━━━ Data extract
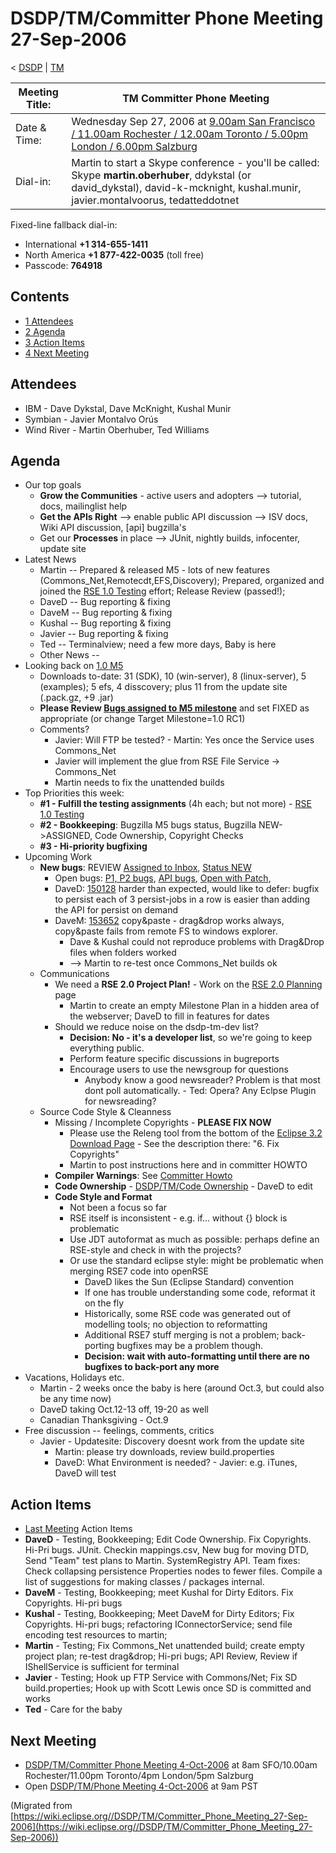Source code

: 

DSDP/TM/Committer Phone Meeting 27-Sep-2006
===========================================

< [DSDP](https://wiki.eclipse.org/DSDP "DSDP")‎ | [TM](./TM "DSDP/TM")

| Meeting Title: | **TM Committer Phone Meeting** |
| --- | --- |
| Date & Time: | Wednesday Sep 27, 2006 at [9.00am San Francisco / 11.00am Rochester / 12.00am Toronto / 5.00pm London / 6.00pm Salzburg](http://www.timeanddate.com/worldclock/meetingdetails.html?year=2006&month=9&day=27&hour=16&min=00&sec=0&p1=224&p2=159&p3=250&p4=136&p5=223&iv=1800) |
| Dial-in: | Martin to start a Skype conference - you'll be called:   Skype **martin.oberhuber**, ddykstal (or david_dykstal), david-k-mcknight, kushal.munir, javier.montalvoorus, tedatteddotnet |

Fixed-line fallback dial-in:

*   International **+1 314-655-1411**
*   North America **+1 877-422-0035** (toll free)
*   Passcode: **764918**

Contents
--------

*   [1 Attendees](#Attendees)
*   [2 Agenda](#Agenda)
*   [3 Action Items](#Action-Items)
*   [4 Next Meeting](#Next-Meeting)

Attendees
---------

*   IBM - Dave Dykstal, Dave McKnight, Kushal Munir
*   Symbian - Javier Montalvo Orús
*   Wind River - Martin Oberhuber, Ted Williams

Agenda
------

*   Our top goals
    *   **Grow the Communities** \- active users and adopters --> tutorial, docs, mailinglist help
    *   **Get the APIs Right** --\> enable public API discussion --> ISV docs, Wiki API discussion, \[api\] bugzilla's
    *   Get our **Processes** in place --> JUnit, nightly builds, infocenter, update site
*   Latest News
    *   Martin -- Prepared & released M5 - lots of new features (Commons_Net,Remotecdt,EFS,Discovery); Prepared, organized and joined the [RSE 1.0 Testing](./RSE_1.0_Testing "RSE 1.0 Testing") effort; Release Review (passed!);
    *   DaveD -- Bug reporting & fixing
    *   DaveM -- Bug reporting & fixing
    *   Kushal -- Bug reporting & fixing
    *   Javier -- Bug reporting & fixing
    *   Ted -- Terminalview; need a few more days, Baby is here
    *   Other News --
*   Looking back on [1.0 M5](http://download.eclipse.org/dsdp/tm/downloads/drops/S-1.0M5-200609221723/index.php)
    *   Downloads to-date: 31 (SDK), 10 (win-server), 8 (linux-server), 5 (examples); 5 efs, 4 disscovery; plus 11 from the update site (.pack.gz, +9 .jar)
    *   **Please Review [Bugs assigned to M5 milestone](https://bugs.eclipse.org/bugs/buglist.cgi?query_format=advanced&classification=DSDP&product=Target+Management&component=RSE&target_milestone=1.0+M5&bug_status=UNCONFIRMED&bug_status=NEW&bug_status=ASSIGNED&bug_status=REOPENED&cmdtype=doit)** and set FIXED as appropriate (or change Target Milestone=1.0 RC1)
    *   Comments?
        *   Javier: Will FTP be tested? - Martin: Yes once the Service uses Commons_Net
        *   Javier will implement the glue from RSE File Service -> Commons_Net
        *   Martin needs to fix the unattended builds
*   Top Priorities this week:
    *   **#1 - Fulfill the testing assignments** (4h each; but not more) - [RSE 1.0 Testing](./RSE_1.0_Testing "RSE 1.0 Testing")
    *   **#2 - Bookkeeping**: Bugzilla M5 bugs status, Bugzilla NEW->ASSIGNED, Code Ownership, Copyright Checks
    *   **#3 - Hi-priority bugfixing**
*   Upcoming Work
    *   **New bugs**: REVIEW [Assigned to Inbox](https://bugs.eclipse.org/bugs/buglist.cgi?query_format=advanced&classification=DSDP&product=Target+Management&component=RSE&bug_status=UNCONFIRMED&bug_status=NEW&bug_status=ASSIGNED&bug_status=REOPENED&emailassigned_to1=1&emailtype1=exact&email1=dsdp.tm.rse-inbox%40eclipse.org&cmdtype=doit), [Status NEW](https://bugs.eclipse.org/bugs/buglist.cgi?query_format=advanced&classification=DSDP&product=Target+Management&component=RSE&bug_status=NEW&cmdtype=doit)
        *   Open bugs: [P1, P2 bugs](https://bugs.eclipse.org/bugs/buglist.cgi?query_format=advanced&classification=DSDP&product=Target+Management&component=RSE&bug_status=UNCONFIRMED&bug_status=NEW&bug_status=ASSIGNED&bug_status=REOPENED&priority=P1&priority=P2&cmdtype=doit), [API bugs](https://bugs.eclipse.org/bugs/buglist.cgi?query_format=advanced&short_desc_type=allwordssubstr&short_desc=%5Bapi&classification=DSDP&product=Target+Management&component=RSE&bug_status=UNCONFIRMED&bug_status=NEW&bug_status=ASSIGNED&bug_status=REOPENED&cmdtype=doit), [Open with Patch](https://bugs.eclipse.org/bugs/buglist.cgi?query_format=advanced&classification=DSDP&product=Target+Management&component=RSE&bug_status=UNCONFIRMED&bug_status=NEW&bug_status=ASSIGNED&bug_status=REOPENED&cmdtype=doit&field0-0-0=attachments.ispatch&type0-0-0=equals&value0-0-0=1),
        *   DaveD: [150128](https://bugs.eclipse.org/bugs/show_bug.cgi?id=150168) harder than expected, would like to defer: bugfix to persist each of 3 persist-jobs in a row is easier than adding the API for persist on demand
        *   DaveM: [153652](https://bugs.eclipse.org/bugs/show_bug.cgi?id=153652) copy&paste - drag&drop works always, copy&paste fails from remote FS to windows explorer.
            *   Dave & Kushal could not reproduce problems with Drag&Drop files when folders worked
            *   --\> Martin to re-test once Commons_Net builds ok
    *   Communications
        *   We need a **RSE 2.0 Project Plan!** \- Work on the [RSE 2.0 Planning](./RSE_2.0_Planning "RSE 2.0 Planning") page
            *   Martin to create an empty Milestone Plan in a hidden area of the webserver; DaveD to fill in features for dates
        *   Should we reduce noise on the dsdp-tm-dev list?
            *   **Decision: No - it's a developer list**, so we're going to keep everything public.
            *   Perform feature specific discussions in bugreports
            *   Encourage users to use the newsgroup for questions
                *   Anybody know a good newsreader? Problem is that most dont poll automatically. - Ted: Opera? Any Eclpse Plugin for newsreading?
    *   Source Code Style & Cleanness
        *   Missing / Incomplete Copyrights - **PLEASE FIX NOW**
            *   Please use the Releng tool from the bottom of the [Eclipse 3.2 Download Page](http://download.eclipse.org/eclipse/downloads/drops/R-3.2-200606291905/index.php) \- See the description there: "6. Fix Copyrights"
            *   Martin to post instructions here and in committer HOWTO
        *   **Compiler Warnings**: See [Committer Howto](https://www.eclipse.org/dsdp/tm/development/compiler_warnings.php)
        *   **Code Ownership** \- [DSDP/TM/Code Ownership](./Code_Ownership "DSDP/TM/Code Ownership") \- DaveD to edit
        *   **Code Style and Format**
            *   Not been a focus so far
            *   RSE itself is inconsistent - e.g. if... without {} block is problematic
            *   Use JDT autoformat as much as possible: perhaps define an RSE-style and check in with the projects?
            *   Or use the standard eclipse style: might be problematic when merging RSE7 code into openRSE
                *   DaveD likes the Sun (Eclipse Standard) convention
                *   If one has trouble understanding some code, reformat it on the fly
                *   Historically, some RSE code was generated out of modelling tools; no objection to reformatting
                *   Additional RSE7 stuff merging is not a problem; back-porting bugfixes may be a problem though.
                *   **Decision: wait with auto-formatting until there are no bugfixes to back-port any more**
*   Vacations, Holidays etc.
    *   Martin - 2 weeks once the baby is here (around Oct.3, but could also be any time now)
    *   DaveD taking Oct.12-13 off, 19-20 as well
    *   Canadian Thanksgiving - Oct.9
*   Free discussion -- feelings, comments, critics
    *   Javier - Updatesite: Discovery doesnt work from the update site
        *   Martin: please try downloads, review build.properties
        *   DaveD: What Environment is needed? - Javier: e.g. iTunes, DaveD will test

Action Items
------------

*   [Last Meeting](./Committer_Phone_Meeting_20-Sep-2006#Action_Items "DSDP/TM/Committer Phone Meeting 20-Sep-2006") Action Items
*   **DaveD** \- Testing, Bookkeeping; Edit Code Ownership. Fix Copyrights. Hi-Pri bugs. JUnit. Checkin mappings.csv, New bug for moving DTD, Send "Team" test plans to Martin. SystemRegistry API. Team fixes: Check collapsing persistence Properties nodes to fewer files. Compile a list of suggestions for making classes / packages internal.
*   **DaveM** \- Testing, Bookkeeping; meet Kushal for Dirty Editors. Fix Copyrights. Hi-pri bugs
*   **Kushal** \- Testing, Bookkeeping; Meet DaveM for Dirty Editors; Fix Copyrights. Hi-pri bugs; refactoring IConnectorService; send file encoding test resources to martin;
*   **Martin** \- Testing; Fix Commons_Net unattended build; create empty project plan; re-test drag&drop; Hi-pri bugs; API Review, Review if IShellService is sufficient for terminal
*   **Javier** \- Testing; Hook up FTP Service with Commons/Net; Fix SD build.properties; Hook up with Scott Lewis once SD is committed and works
*   **Ted** \- Care for the baby

Next Meeting
------------

*   [DSDP/TM/Committer Phone Meeting 4-Oct-2006](./Committer_Phone_Meeting_4-Oct-2006 "DSDP/TM/Committer Phone Meeting 4-Oct-2006") at 8am SFO/10.00am Rochester/11.00pm Toronto/4pm London/5pm Salzburg
*   Open [DSDP/TM/Phone Meeting 4-Oct-2006](./Phone_Meeting_4-Oct-2006 "DSDP/TM/Phone Meeting 4-Oct-2006") at 9am PST


(Migrated from [https://wiki.eclipse.org//DSDP/TM/Committer_Phone_Meeting_27-Sep-2006](https://wiki.eclipse.org//DSDP/TM/Committer_Phone_Meeting_27-Sep-2006))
━━━━━━
To do: Taking the entries above, write out exactly the lines starting with the line containing "Service uses Commons_Net" and going on through the line containing "- Fulfill the", both included, and nothing else.

The answer:
        *   Javier: Will FTP be tested? - Martin: Yes once the Service uses Commons_Net
        *   Javier will implement the glue from RSE File Service -> Commons_Net
        *   Martin needs to fix the unattended builds
*   Top Priorities this week:
    *   **#1 - Fulfill the testing assignments** (4h each; but not more) - [RSE 1.0 Testing](./RSE_1.0_Testing "RSE 1.0 Testing")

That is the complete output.